= Wilhelm Friedrich Riem =

German composer and conductor (1779–1857)

Wilhelm Friedrich Riem (17 February 1779 – 20 April 1857) was a German composer and conductor.

== Life ==
Born in Kölleda, Riem was the son of a lawyer. Just ten years old, without having had any lessons worth mentioning, he already performed as a piano player in Jena. He was able to attend the Thomasschule zu Leipzig and was a pupil of Johann Adam Hiller there, but became an orphan at an early age and studied law at the request of his grandfather. Hiller is said to have encouraged him to devote himself to music again after his law exams. He became solo pianist in the Gewandhausorchester in Leipzig. His opus 1, which was published in 1804, is said to have caused a sensation through its originality. He worked as an organist and later as director of the Leipziger Singakademie, founded in 1802, and in 1807 as organist at the Reformierte Kirche (Leipzig).

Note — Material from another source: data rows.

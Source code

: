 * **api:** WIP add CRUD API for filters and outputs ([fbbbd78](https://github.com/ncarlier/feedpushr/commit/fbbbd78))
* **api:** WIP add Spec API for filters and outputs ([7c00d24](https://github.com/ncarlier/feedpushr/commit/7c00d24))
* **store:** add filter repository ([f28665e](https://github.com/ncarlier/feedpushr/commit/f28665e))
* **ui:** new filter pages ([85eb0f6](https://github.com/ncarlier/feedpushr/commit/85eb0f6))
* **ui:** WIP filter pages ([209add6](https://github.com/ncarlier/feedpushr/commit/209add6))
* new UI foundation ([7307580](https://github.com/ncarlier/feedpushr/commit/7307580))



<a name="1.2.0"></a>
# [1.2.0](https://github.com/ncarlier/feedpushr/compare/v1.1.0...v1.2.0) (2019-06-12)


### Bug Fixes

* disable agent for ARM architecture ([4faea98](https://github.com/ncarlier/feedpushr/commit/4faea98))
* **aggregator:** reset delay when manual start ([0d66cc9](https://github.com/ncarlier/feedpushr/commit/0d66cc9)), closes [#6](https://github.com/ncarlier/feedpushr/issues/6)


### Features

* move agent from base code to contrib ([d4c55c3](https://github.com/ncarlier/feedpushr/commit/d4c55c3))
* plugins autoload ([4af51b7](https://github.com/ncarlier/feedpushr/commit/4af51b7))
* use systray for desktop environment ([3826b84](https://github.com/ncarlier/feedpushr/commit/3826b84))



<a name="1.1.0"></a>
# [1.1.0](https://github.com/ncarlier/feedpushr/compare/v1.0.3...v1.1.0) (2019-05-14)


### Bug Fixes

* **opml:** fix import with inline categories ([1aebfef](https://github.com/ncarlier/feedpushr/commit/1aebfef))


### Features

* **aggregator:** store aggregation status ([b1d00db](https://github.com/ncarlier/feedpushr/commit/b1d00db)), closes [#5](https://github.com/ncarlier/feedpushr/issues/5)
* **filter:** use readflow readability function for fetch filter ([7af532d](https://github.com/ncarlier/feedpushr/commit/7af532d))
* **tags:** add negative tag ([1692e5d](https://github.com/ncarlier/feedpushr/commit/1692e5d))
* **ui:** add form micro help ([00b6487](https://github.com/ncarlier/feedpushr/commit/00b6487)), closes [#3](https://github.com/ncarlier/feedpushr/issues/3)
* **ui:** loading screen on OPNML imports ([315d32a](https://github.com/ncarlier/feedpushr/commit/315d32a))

His pupils included among others Henriette Grabau-Bünau, the daughter of the Bremen organist Lebrecht Grabau, with whom Riem also worked.

In 1814, Riem succeeded Justus Theophilus (Theodorus) Rauschelbach as organist at the Bremen Cathedral. At the beginning of his term of office he had the organ rebuilt and enriched with romantic voices to achieve a stronger fundamental tone. In 1815, he founded the Bremer Singakademie with other music lovers, and was generally also its conductor (cathedral cantor) until his death. In 1820, he founded the 'Bremer Concert-Orchester', which became the 'Staatsorchester Bremen'. In 1825, he took over the direction of the performances when the "Verein für Privat-Conzerte" was founded, which made it one of the first civic orchestras in Germany. In 1895, the "Verein für Privat-Conzerte" became the "Philharmonische Gesellschaft". Riem was also given the task of music director of the municipal orchestra and that of a music teacher at the Bremer Lehrerseminar. Through his functions he became a central figure in the musical life of Bremen.

In 1856, he received an honorary doctorate from the Leipzig University.

Riem died in Bremen at the age of 77.

For his tomb, the sculptor Diedrich Samuel Kropp designed a free-standing large sandstone figure as a "muse of mourning" in the shape of Saint Cecilia.

== Work ==
Since 1804, many of his sonnets, cantatas and quartets have been published. His late work, the oratorio Der Erlöser was not premiered until after his death. A complete edition of his organ compositions was published by Körner in Erfurt.